Anti-androgen medications such as birth control pills, spironolactone, and flutamide have been shown to reverse the endocrine abnormalities seen with PCOS; these medications also help in decreasing hair loss, diminishing facial and body hair growth, normalizing the menstrual cycle, producing weight loss, and, of course, reducing acne lesions.
Other Endocrine Disorders
Acne is a symptom of several hormonal disorders. They include congenital adrenal hyperplasia, Cushing’s disease, and Cushing’s syndrome. In all of these disorders, the body produces excess corticosteroids. These corticosteroids can have androgen-like activity. I briefly describe them in the next few sections.
Congenital adrenal hyperplasia
Congenital adrenal hyperplasia (CAH) is caused by a missing enzyme (a protein that causes a chemical change in other substances without being changed itself) that your body needs to function properly. The missing enzyme results in an overproduction of male hormones (androgens).
The most common type of CAH results from low production of an enzyme of the adrenal gland called 21-hydroxylase. Mild forms of the disease (called nonclassical CAH) result in symptoms such as severe acne, excess facial and/or body hair (hirsutism), early development of pubic hair, receding scalp hairline, menstrual disturbances in females, and infertility in both males and females.
Cushing’s disease and syndrome
Acne, or more accurately, “acnelike” lesions, can be seen in Cushing’s disease and Cushing’s syndrome. Cushing’s disease is the name given to a condition caused by a pituitary tumor that secretes excessive amounts of adrenocorticotropic hormone (known as ACTH).
This hormone stimulates the adrenal glands to produce excessive amounts of the hormone cortisol. Other tumors or conditions also may lead to excess secretion of cortisol such as tumors of the adrenal glands. This closely related disease is called Cushing’s syndrome.
Most often, Cushing’s syndrome is caused by taking steroid hormones for long periods of time, particularly in high doses. The symptoms include upper body obesity, a rounded (“moon”) face, increased fat around the neck, and thinning arms and legs.

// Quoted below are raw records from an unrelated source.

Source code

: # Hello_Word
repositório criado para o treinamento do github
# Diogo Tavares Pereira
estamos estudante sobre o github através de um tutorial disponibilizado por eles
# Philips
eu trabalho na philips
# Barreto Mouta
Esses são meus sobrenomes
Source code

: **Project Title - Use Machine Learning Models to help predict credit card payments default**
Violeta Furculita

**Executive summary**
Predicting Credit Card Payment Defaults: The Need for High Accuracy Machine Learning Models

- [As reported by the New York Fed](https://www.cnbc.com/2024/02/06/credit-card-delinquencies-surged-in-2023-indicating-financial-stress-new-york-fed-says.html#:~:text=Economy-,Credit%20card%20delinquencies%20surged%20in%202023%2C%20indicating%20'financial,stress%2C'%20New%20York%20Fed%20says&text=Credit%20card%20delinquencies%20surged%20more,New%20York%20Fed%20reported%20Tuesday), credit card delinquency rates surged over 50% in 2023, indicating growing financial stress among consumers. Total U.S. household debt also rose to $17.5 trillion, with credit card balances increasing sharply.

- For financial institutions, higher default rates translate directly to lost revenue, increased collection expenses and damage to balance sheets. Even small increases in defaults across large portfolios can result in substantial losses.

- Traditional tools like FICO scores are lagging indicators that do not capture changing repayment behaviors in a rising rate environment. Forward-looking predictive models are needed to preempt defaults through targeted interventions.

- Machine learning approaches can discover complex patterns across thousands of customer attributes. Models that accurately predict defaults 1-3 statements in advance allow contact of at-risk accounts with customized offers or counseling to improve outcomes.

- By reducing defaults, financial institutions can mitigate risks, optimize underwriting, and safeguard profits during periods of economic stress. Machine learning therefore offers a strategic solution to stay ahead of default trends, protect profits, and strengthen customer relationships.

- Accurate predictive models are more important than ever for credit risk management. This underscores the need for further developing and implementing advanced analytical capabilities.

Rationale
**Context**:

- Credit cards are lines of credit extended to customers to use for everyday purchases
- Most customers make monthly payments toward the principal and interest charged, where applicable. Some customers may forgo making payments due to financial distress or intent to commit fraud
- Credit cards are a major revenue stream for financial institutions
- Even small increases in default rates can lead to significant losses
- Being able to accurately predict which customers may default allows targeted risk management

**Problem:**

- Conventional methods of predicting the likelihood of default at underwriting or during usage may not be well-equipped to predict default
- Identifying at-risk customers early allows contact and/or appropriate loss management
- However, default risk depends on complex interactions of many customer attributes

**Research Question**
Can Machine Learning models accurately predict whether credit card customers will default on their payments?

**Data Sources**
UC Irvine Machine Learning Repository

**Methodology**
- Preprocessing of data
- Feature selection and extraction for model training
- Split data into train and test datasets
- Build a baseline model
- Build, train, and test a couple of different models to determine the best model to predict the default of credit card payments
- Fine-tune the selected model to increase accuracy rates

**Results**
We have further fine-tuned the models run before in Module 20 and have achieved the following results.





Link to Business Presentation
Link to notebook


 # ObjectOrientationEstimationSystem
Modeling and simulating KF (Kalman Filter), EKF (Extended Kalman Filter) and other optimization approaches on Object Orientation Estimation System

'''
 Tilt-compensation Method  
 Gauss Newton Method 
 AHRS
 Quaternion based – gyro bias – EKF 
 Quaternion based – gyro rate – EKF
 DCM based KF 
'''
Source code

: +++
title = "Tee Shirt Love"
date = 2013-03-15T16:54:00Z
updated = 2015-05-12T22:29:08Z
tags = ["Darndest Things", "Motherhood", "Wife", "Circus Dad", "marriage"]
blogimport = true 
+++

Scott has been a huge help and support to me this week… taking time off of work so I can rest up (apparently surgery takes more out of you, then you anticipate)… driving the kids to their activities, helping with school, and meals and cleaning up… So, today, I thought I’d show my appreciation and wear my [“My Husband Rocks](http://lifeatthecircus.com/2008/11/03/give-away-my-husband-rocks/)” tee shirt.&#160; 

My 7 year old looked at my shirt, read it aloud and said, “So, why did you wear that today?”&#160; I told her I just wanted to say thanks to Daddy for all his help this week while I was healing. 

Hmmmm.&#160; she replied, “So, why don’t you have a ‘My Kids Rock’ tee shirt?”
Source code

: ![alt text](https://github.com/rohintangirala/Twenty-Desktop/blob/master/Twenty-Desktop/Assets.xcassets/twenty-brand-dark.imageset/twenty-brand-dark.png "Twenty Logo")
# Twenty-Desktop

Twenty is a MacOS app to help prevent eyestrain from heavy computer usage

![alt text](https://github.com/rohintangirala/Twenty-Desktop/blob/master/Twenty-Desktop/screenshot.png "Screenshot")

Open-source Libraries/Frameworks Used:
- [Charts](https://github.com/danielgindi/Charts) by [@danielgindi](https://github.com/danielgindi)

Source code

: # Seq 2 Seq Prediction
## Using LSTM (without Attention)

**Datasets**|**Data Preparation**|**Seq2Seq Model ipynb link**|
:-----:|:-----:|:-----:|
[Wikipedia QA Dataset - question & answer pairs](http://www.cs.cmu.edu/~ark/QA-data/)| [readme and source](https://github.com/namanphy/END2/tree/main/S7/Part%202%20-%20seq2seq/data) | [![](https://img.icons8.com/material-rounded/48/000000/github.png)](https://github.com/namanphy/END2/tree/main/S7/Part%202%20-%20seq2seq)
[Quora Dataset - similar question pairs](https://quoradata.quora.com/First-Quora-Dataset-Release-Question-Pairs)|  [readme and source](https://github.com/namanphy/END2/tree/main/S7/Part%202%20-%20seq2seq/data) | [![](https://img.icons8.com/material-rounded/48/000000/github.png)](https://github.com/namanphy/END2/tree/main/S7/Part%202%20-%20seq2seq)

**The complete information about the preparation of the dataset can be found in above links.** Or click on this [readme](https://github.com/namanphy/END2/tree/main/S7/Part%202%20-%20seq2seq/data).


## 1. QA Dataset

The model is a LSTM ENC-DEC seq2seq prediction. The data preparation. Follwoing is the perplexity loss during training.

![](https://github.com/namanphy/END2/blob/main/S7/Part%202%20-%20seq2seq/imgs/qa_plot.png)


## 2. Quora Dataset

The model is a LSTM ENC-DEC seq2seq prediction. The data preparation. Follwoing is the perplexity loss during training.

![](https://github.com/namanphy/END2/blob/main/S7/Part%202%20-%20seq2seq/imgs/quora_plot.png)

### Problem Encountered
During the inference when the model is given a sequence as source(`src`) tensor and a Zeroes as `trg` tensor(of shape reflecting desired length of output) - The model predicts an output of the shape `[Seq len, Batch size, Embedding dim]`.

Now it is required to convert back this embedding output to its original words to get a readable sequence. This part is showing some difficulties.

Other symptoms include fatigue, weak muscles, high blood pressure, and high blood sugar. Women usually have excess hair growth on their faces, necks, chests, abdomens, and thighs. Their menstrual periods may become irregular or stop. Men have decreased fertility with diminished or absent desire for sex.
The “acne” appears to be more akin to a folliculitis and consists of papules and pustules. Lesions usually arise on the chest and back and, in time, disappear when the oral cortisone is stopped, or when the levels of cortisone become normal after Cushing’s disease and Cushing’s syndrome are properly treated.
Blood and urine cortisol tests, together with the determination of adrenocorticotropic hormone (ACTH), are the three most important tests in the investigation of these conditions caused by an overproduction of cortisol.